2.1.1 Cents, or non-cents?

Probably the most confusing part, at first. Luckily, the presence of the TotalValue_heritage and TotalValue_ebay columns allowed for checking that indeed revealed that some columns were whole dollar values, and others included cents.

Result set:

After verifying which was which, I dropped those totals columns for the remainder of the exploration.

2.1.2 Making the data more familiar Introducing mutant aliases

I also wanted to make it a more fun/engaging exploration for myself (at first), so I did additional research into whom these names belonged to. Of course I was familiar with the likes of Charles Xavier and Jean Grey, but I learned, through this exercise, that Wolverine’s surname was Howlett (!!!).

Realising that I can’t be the only casual that might be interested in exploring the data that would benefit from the inclusion of more familiar identifiers, I collected mutant names and inserted them into the table:

2.1.3 Generating the cleaned table

This is the query I wrote to generate a table that:

column names are all lowercase and consistent in format (subject > year > outlet)
dropped columns that were now considered out-of-scope
removed currency and percentage symbols to make values numeric
replaced the comma in the values with a decimal point instead
rounded dollar amounts to two decimal places to reflect ‘real’ money

Apart from data cleaning and standardization, this also makes it easier to plug the data into things like dashboards that rely on established patterns to minimise spot-fixes/solutions to work with the data in cases like formatting and interactivity.

Result set (first few columns):

Resulting table after cleaning, including the mutant name, all values formatted consistently to two decimal places where applicable

2.2 Importing cleaned data into RStudio for visualization

With the table cleaned, visualisation is the next step. Recently I’ve been making Quarto-friendly templates for ECharts4R and posting one weekly as a way of sharing what I learn, and a form of accountability. A benefit of this (and the timing) is that I had a radar chart template ready to be adapted that I thought would really suit this particular project.

2.2.1 Visualising central tendencies (abandoned driver)

Very early in this project, I had an idea to use central tendencies as an anchor to designate a class for each mutant depending on where they situated relative to a given central tendency.

Ultimately, I moved away from this being the main driver of the project because I didn’t really have a concrete view of what “the game” was. Scaling down to just wanting to get familiar with how each mutant compared with one another was insulated enough without having to worry too much about rules that could have been anything..

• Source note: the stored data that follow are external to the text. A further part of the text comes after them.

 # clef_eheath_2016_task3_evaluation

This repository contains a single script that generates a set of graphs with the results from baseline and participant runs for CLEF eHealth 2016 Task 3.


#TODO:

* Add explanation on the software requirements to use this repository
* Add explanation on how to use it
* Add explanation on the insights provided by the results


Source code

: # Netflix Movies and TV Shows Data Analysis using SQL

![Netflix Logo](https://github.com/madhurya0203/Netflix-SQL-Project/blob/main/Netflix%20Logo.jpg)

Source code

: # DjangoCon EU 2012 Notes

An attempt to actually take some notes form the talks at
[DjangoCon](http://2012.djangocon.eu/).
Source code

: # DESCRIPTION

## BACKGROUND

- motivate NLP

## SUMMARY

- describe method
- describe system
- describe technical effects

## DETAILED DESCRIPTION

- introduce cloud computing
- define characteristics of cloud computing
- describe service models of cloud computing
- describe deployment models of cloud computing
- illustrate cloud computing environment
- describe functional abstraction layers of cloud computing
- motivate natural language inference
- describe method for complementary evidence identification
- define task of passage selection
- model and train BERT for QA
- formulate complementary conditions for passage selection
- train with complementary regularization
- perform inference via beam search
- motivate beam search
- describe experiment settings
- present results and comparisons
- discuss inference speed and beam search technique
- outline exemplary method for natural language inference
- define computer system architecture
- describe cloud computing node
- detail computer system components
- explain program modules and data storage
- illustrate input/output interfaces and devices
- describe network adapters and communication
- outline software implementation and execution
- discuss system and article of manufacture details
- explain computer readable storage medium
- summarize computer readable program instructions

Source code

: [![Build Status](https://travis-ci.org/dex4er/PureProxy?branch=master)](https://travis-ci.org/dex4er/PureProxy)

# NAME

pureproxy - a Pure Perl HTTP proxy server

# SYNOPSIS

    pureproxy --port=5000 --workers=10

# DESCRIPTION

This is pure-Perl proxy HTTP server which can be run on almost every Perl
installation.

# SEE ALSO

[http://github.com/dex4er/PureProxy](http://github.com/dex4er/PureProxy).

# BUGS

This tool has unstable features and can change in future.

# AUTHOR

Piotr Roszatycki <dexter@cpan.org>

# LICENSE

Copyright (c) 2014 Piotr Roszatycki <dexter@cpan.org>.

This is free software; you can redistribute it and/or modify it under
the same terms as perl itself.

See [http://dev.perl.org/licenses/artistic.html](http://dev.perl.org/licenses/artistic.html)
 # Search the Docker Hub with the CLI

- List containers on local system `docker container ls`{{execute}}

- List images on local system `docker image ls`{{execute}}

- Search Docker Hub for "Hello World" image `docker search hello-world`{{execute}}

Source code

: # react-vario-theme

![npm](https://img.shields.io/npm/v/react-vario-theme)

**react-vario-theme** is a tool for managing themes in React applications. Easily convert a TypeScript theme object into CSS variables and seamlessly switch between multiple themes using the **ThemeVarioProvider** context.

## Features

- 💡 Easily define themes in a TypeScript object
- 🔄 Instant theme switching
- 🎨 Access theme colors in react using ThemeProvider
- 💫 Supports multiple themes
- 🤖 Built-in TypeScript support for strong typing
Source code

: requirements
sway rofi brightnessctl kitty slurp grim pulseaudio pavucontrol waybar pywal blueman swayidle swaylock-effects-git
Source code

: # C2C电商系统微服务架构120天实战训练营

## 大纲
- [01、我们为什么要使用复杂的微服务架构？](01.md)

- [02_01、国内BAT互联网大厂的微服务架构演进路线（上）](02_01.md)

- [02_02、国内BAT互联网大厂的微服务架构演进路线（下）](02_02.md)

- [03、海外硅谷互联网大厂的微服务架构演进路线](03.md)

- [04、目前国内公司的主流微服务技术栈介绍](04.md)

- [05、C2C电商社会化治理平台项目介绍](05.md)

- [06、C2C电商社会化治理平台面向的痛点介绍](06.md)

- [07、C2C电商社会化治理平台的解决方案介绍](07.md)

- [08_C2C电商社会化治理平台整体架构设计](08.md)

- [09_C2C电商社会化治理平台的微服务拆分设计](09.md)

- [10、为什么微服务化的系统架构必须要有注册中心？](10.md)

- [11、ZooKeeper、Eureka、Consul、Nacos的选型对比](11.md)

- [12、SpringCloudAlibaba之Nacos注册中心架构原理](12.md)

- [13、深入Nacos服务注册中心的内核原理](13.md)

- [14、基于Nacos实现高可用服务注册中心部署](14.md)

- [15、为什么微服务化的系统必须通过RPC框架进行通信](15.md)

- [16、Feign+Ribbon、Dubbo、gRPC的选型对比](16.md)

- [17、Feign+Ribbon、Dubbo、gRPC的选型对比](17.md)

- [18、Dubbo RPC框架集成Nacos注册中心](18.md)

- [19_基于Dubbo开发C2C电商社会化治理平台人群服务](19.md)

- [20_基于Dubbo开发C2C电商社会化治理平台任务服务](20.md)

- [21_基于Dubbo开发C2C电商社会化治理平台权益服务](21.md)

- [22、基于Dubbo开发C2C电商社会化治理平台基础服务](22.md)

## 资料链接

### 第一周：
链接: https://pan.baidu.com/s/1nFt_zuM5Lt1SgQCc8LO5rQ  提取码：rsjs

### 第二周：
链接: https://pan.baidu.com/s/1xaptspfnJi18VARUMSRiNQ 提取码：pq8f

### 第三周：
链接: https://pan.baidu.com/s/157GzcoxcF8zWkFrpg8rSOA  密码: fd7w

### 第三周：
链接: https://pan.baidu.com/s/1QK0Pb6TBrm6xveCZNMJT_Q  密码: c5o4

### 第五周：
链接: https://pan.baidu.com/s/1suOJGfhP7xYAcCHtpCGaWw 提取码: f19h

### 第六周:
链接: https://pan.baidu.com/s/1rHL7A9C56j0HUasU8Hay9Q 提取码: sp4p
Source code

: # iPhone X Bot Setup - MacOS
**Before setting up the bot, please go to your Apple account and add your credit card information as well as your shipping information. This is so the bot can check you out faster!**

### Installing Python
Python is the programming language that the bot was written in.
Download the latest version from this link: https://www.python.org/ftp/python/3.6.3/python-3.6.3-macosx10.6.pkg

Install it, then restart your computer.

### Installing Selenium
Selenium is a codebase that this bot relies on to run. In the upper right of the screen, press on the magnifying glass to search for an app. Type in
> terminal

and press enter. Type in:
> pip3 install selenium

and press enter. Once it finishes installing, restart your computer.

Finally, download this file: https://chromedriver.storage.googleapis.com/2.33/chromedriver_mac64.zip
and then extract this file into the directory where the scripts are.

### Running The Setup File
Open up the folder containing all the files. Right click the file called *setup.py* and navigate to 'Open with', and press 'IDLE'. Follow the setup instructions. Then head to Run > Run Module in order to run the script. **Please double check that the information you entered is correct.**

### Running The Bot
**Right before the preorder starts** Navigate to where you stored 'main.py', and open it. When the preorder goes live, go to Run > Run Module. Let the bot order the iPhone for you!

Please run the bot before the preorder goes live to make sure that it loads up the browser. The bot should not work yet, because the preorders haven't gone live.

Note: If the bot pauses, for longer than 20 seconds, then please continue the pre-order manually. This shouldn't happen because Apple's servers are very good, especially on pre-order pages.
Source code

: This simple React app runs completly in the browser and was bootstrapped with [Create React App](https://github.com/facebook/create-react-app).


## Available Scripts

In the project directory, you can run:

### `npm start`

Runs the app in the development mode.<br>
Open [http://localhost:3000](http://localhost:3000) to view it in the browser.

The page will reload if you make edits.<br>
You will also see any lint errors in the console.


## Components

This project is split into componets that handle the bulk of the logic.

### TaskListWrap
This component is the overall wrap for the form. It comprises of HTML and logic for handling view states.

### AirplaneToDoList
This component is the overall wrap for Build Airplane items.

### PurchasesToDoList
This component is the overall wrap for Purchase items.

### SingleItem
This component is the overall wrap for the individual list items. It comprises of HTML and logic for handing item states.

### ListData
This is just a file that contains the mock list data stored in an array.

That’s a concern for when the game is finally defined and the rules of the environment/arena are made clear.

Insights

Because this entry is already quite long, I want to limit this section (important as it is) to what I think has been the highlight for me overall. Things like which mutant performed best in which outlet/decade, and what the most expensive issue price is will be covered in the project notebook/report once that’s done.

Right now, I’d like to share something I discovered/noticed when the tool was virtually complete and I was flexing it to see if there were and adjustments needed before calling the project done.

3. The Total Value x PPI Inversion

Something the visualisation does a nice job of pointing out is that a mutant having a relatively high total_value can have a lower ppi (price per issue) by comparison to another mutant, and vice versa.

This information can be useful in a multi-round situation where you’re either selecting for a total_value that’s not-so-high across the four outlets, but the ppi sits well above average - making it a good pick in ppi face-offs.

3.1 The extent of the Inversion

I was interested in seeing how prevalent this relationship is. One way to explore this was using the tool itself to read the graphs, jotting down the results, but I wanted to see if I could do this by plotting a graph to see if there really was a correlation between the two metrics.

Stated more concisely, I was asking,

“In a given decade and given outlet: If ‘mutant’ A has a higher total_value than ‘mutant B’, is ‘mutant A’ more likely to have a lower price-per-issue than ‘mutant B’?"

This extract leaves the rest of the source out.